▸ The data
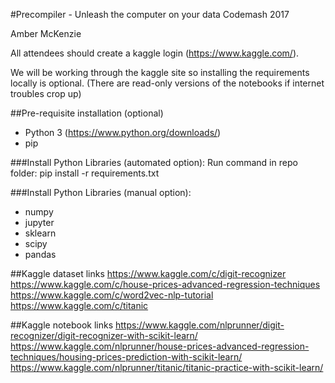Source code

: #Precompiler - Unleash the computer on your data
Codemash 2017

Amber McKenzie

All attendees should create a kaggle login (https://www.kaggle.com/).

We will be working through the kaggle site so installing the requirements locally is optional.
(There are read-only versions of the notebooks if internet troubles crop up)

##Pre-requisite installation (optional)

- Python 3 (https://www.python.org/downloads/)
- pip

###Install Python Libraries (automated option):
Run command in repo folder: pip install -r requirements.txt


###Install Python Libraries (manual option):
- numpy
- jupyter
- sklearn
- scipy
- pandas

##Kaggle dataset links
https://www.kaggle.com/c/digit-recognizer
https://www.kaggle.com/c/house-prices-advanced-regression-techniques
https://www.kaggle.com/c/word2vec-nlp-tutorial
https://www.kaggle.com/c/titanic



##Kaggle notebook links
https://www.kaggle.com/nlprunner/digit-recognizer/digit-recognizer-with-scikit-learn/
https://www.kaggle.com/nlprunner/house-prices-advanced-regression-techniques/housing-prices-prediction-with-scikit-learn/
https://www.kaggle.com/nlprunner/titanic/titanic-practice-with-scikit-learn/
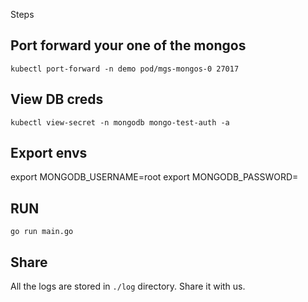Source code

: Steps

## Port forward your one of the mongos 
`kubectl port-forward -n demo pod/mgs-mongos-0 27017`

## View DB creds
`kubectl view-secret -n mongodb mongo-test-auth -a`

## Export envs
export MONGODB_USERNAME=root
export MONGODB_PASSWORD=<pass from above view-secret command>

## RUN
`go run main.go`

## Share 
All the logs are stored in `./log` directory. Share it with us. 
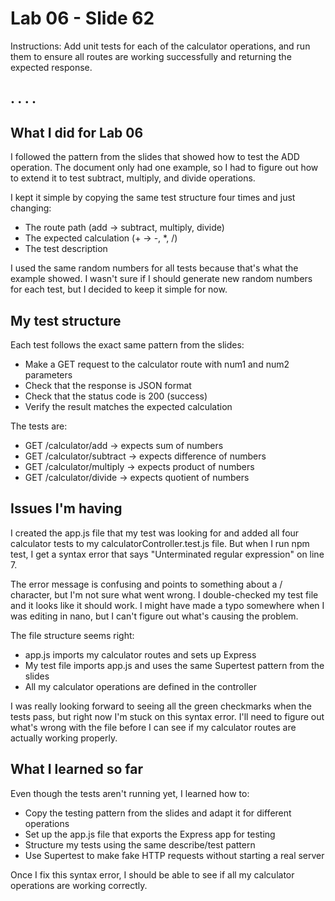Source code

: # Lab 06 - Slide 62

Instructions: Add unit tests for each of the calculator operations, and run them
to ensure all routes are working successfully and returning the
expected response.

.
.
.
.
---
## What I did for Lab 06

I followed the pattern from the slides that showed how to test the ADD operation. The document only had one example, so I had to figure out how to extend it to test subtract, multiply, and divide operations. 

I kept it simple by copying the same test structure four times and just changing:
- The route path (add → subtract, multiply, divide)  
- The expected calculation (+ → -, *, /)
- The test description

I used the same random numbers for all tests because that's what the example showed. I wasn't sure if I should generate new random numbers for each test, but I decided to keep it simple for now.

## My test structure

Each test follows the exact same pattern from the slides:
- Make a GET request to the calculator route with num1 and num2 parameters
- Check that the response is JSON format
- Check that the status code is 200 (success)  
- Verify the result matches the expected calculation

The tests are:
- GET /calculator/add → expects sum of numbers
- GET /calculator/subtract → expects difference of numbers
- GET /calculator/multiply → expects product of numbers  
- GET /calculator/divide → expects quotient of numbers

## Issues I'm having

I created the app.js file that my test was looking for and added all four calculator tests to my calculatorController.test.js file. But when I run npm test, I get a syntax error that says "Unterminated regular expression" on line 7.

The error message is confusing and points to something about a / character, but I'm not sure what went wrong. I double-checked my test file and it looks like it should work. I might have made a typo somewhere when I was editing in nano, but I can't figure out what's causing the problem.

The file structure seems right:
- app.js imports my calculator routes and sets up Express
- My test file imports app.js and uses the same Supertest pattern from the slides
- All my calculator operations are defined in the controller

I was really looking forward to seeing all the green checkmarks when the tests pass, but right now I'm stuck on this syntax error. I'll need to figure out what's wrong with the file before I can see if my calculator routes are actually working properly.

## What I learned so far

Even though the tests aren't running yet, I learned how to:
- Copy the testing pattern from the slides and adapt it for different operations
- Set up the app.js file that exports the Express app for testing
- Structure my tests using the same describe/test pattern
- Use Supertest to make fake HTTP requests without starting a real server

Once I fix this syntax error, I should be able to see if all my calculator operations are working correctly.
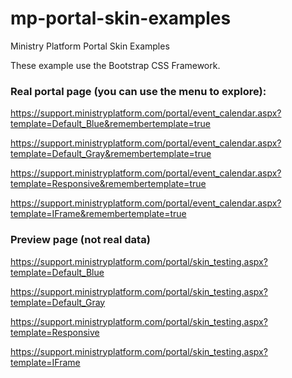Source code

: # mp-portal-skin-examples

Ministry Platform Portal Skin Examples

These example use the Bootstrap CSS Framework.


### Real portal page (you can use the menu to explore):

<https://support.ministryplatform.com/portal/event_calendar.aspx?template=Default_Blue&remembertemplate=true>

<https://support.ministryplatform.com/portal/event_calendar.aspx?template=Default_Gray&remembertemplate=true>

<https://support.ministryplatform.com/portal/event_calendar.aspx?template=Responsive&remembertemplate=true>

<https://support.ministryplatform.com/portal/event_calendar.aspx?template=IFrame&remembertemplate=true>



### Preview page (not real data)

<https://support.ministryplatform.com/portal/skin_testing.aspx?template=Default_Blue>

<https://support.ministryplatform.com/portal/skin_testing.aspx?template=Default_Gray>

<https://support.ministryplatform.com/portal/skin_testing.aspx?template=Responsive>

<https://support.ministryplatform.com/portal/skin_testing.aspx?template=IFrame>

▸ Task description
Copy the lines of the data above exactly as written, beginning with the line containing "- GET /calculator/divide" and ending with the line containing "I created the", and leave out all other lines.

▸ Completed task
- GET /calculator/divide → expects quotient of numbers

## Issues I'm having

I created the app.js file that my test was looking for and added all four calculator tests to my calculatorController.test.js file. But when I run npm test, I get a syntax error that says "Unterminated regular expression" on line 7.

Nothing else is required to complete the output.